• [Goal of the exercise]:
Please transcribe the listing in its entirety, character for character.

[The input]

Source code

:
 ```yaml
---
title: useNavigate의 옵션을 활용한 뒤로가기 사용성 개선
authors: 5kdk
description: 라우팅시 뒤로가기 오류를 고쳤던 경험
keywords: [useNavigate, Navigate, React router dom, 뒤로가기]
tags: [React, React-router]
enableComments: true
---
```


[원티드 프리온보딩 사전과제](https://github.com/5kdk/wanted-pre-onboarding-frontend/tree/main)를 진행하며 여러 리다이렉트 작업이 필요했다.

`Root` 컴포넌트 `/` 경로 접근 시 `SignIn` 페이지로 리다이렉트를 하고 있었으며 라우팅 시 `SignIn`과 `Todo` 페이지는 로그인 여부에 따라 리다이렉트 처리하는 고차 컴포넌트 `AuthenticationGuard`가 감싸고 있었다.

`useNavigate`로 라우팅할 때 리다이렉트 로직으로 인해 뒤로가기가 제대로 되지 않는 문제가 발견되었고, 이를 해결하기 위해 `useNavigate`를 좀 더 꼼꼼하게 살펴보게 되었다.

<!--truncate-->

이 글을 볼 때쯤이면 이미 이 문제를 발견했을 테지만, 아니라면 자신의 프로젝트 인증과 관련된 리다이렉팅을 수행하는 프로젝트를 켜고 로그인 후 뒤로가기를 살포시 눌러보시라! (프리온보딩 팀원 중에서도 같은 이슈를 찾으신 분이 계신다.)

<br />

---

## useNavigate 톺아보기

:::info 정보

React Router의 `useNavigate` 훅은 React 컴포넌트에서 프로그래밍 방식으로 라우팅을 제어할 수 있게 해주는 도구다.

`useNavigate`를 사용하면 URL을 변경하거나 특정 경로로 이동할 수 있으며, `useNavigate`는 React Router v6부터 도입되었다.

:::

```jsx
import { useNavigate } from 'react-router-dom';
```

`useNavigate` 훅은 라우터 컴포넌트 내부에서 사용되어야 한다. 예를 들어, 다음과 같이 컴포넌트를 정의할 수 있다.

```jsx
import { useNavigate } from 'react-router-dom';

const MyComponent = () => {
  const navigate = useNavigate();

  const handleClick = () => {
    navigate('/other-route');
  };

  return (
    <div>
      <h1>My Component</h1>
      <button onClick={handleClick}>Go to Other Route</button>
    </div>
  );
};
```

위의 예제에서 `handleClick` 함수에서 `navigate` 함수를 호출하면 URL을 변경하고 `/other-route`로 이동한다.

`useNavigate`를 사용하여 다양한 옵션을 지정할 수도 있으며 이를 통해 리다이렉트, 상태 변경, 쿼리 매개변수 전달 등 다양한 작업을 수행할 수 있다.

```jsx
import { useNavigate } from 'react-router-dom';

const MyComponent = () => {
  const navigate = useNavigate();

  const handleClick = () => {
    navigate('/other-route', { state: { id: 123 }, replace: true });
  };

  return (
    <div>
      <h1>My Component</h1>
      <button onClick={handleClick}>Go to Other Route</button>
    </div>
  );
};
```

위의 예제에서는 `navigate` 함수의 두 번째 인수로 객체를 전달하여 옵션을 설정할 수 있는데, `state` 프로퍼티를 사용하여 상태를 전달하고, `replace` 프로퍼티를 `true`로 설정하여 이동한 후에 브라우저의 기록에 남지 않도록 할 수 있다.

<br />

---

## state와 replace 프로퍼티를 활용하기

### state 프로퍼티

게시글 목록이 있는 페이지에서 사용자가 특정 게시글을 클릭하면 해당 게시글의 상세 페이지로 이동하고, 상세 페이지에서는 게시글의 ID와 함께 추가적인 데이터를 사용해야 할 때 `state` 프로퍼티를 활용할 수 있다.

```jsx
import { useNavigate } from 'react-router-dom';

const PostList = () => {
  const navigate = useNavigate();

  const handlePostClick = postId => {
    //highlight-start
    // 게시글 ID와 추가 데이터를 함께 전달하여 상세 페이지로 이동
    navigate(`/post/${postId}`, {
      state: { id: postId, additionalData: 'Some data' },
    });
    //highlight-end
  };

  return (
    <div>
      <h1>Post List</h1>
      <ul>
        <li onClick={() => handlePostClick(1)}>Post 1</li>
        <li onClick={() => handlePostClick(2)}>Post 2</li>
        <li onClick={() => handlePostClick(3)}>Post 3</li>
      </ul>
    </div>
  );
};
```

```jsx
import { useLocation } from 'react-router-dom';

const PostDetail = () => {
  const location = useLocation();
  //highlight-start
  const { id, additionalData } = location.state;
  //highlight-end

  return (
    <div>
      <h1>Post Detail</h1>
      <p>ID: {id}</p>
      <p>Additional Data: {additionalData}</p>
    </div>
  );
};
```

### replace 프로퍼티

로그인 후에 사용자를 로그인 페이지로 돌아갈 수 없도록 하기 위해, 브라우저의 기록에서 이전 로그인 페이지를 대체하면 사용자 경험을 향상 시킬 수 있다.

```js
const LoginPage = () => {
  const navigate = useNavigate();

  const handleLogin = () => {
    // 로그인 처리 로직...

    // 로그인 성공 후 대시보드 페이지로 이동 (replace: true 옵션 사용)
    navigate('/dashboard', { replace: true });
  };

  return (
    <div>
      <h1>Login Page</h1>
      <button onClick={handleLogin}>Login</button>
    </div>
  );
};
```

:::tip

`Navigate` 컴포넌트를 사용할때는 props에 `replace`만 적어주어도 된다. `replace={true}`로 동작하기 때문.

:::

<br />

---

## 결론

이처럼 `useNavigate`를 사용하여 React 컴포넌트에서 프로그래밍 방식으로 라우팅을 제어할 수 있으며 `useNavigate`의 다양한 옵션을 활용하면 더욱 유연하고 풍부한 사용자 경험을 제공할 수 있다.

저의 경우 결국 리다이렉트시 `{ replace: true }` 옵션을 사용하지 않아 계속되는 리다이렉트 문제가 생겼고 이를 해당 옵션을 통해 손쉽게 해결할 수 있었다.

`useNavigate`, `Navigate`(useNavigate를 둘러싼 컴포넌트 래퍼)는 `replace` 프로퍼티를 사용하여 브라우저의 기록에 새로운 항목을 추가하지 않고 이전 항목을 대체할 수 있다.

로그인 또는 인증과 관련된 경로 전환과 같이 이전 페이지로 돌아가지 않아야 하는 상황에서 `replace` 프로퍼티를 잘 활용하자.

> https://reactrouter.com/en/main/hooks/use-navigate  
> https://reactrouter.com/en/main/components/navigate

[/The input]

• [Exercise result]:
Source code

:
 ```yaml
---
title: useNavigate의 옵션을 활용한 뒤로가기 사용성 개선
authors: 5kdk
description: 라우팅시 뒤로가기 오류를 고쳤던 경험
keywords: [useNavigate, Navigate, React router dom, 뒤로가기]
tags: [React, React-router]
enableComments: true
---
```


[원티드 프리온보딩 사전과제](https://github.com/5kdk/wanted-pre-onboarding-frontend/tree/main)를 진행하며 여러 리다이렉트 작업이 필요했다.

`Root` 컴포넌트 `/` 경로 접근 시 `SignIn` 페이지로 리다이렉트를 하고 있었으며 라우팅 시 `SignIn`과 `Todo` 페이지는 로그인 여부에 따라 리다이렉트 처리하는 고차 컴포넌트 `AuthenticationGuard`가 감싸고 있었다.

`useNavigate`로 라우팅할 때 리다이렉트 로직으로 인해 뒤로가기가 제대로 되지 않는 문제가 발견되었고, 이를 해결하기 위해 `useNavigate`를 좀 더 꼼꼼하게 살펴보게 되었다.

<!--truncate-->

이 글을 볼 때쯤이면 이미 이 문제를 발견했을 테지만, 아니라면 자신의 프로젝트 인증과 관련된 리다이렉팅을 수행하는 프로젝트를 켜고 로그인 후 뒤로가기를 살포시 눌러보시라! (프리온보딩 팀원 중에서도 같은 이슈를 찾으신 분이 계신다.)

<br />

---

## useNavigate 톺아보기

:::info 정보

React Router의 `useNavigate` 훅은 React 컴포넌트에서 프로그래밍 방식으로 라우팅을 제어할 수 있게 해주는 도구다.

`useNavigate`를 사용하면 URL을 변경하거나 특정 경로로 이동할 수 있으며, `useNavigate`는 React Router v6부터 도입되었다.

:::

```jsx
import { useNavigate } from 'react-router-dom';
```

`useNavigate` 훅은 라우터 컴포넌트 내부에서 사용되어야 한다. 예를 들어, 다음과 같이 컴포넌트를 정의할 수 있다.

```jsx
import { useNavigate } from 'react-router-dom';

const MyComponent = () => {
  const navigate = useNavigate();

  const handleClick = () => {
    navigate('/other-route');
  };

  return (
    <div>
      <h1>My Component</h1>
      <button onClick={handleClick}>Go to Other Route</button>
    </div>
  );
};
```

위의 예제에서 `handleClick` 함수에서 `navigate` 함수를 호출하면 URL을 변경하고 `/other-route`로 이동한다.

`useNavigate`를 사용하여 다양한 옵션을 지정할 수도 있으며 이를 통해 리다이렉트, 상태 변경, 쿼리 매개변수 전달 등 다양한 작업을 수행할 수 있다.

```jsx
import { useNavigate } from 'react-router-dom';

const MyComponent = () => {
  const navigate = useNavigate();

  const handleClick = () => {
    navigate('/other-route', { state: { id: 123 }, replace: true });
  };

  return (
    <div>
      <h1>My Component</h1>
      <button onClick={handleClick}>Go to Other Route</button>
    </div>
  );
};
```

위의 예제에서는 `navigate` 함수의 두 번째 인수로 객체를 전달하여 옵션을 설정할 수 있는데, `state` 프로퍼티를 사용하여 상태를 전달하고, `replace` 프로퍼티를 `true`로 설정하여 이동한 후에 브라우저의 기록에 남지 않도록 할 수 있다.

<br />

---

## state와 replace 프로퍼티를 활용하기

### state 프로퍼티

게시글 목록이 있는 페이지에서 사용자가 특정 게시글을 클릭하면 해당 게시글의 상세 페이지로 이동하고, 상세 페이지에서는 게시글의 ID와 함께 추가적인 데이터를 사용해야 할 때 `state` 프로퍼티를 활용할 수 있다.

```jsx
import { useNavigate } from 'react-router-dom';

const PostList = () => {
  const navigate = useNavigate();

  const handlePostClick = postId => {
    //highlight-start
    // 게시글 ID와 추가 데이터를 함께 전달하여 상세 페이지로 이동
    navigate(`/post/${postId}`, {
      state: { id: postId, additionalData: 'Some data' },
    });
    //highlight-end
  };

  return (
    <div>
      <h1>Post List</h1>
      <ul>
        <li onClick={() => handlePostClick(1)}>Post 1</li>
        <li onClick={() => handlePostClick(2)}>Post 2</li>
        <li onClick={() => handlePostClick(3)}>Post 3</li>
      </ul>
    </div>
  );
};
```

```jsx
import { useLocation } from 'react-router-dom';

const PostDetail = () => {
  const location = useLocation();
  //highlight-start
  const { id, additionalData } = location.state;
  //highlight-end

  return (
    <div>
      <h1>Post Detail</h1>
      <p>ID: {id}</p>
      <p>Additional Data: {additionalData}</p>
    </div>
  );
};
```

### replace 프로퍼티

로그인 후에 사용자를 로그인 페이지로 돌아갈 수 없도록 하기 위해, 브라우저의 기록에서 이전 로그인 페이지를 대체하면 사용자 경험을 향상 시킬 수 있다.

```js
const LoginPage = () => {
  const navigate = useNavigate();

  const handleLogin = () => {
    // 로그인 처리 로직...

    // 로그인 성공 후 대시보드 페이지로 이동 (replace: true 옵션 사용)
    navigate('/dashboard', { replace: true });
  };

  return (
    <div>
      <h1>Login Page</h1>
      <button onClick={handleLogin}>Login</button>
    </div>
  );
};
```

:::tip

`Navigate` 컴포넌트를 사용할때는 props에 `replace`만 적어주어도 된다. `replace={true}`로 동작하기 때문.

:::

<br />

---

## 결론

이처럼 `useNavigate`를 사용하여 React 컴포넌트에서 프로그래밍 방식으로 라우팅을 제어할 수 있으며 `useNavigate`의 다양한 옵션을 활용하면 더욱 유연하고 풍부한 사용자 경험을 제공할 수 있다.

저의 경우 결국 리다이렉트시 `{ replace: true }` 옵션을 사용하지 않아 계속되는 리다이렉트 문제가 생겼고 이를 해당 옵션을 통해 손쉽게 해결할 수 있었다.

`useNavigate`, `Navigate`(useNavigate를 둘러싼 컴포넌트 래퍼)는 `replace` 프로퍼티를 사용하여 브라우저의 기록에 새로운 항목을 추가하지 않고 이전 항목을 대체할 수 있다.

로그인 또는 인증과 관련된 경로 전환과 같이 이전 페이지로 돌아가지 않아야 하는 상황에서 `replace` 프로퍼티를 잘 활용하자.

> https://reactrouter.com/en/main/hooks/use-navigate  
> https://reactrouter.com/en/main/components/navigate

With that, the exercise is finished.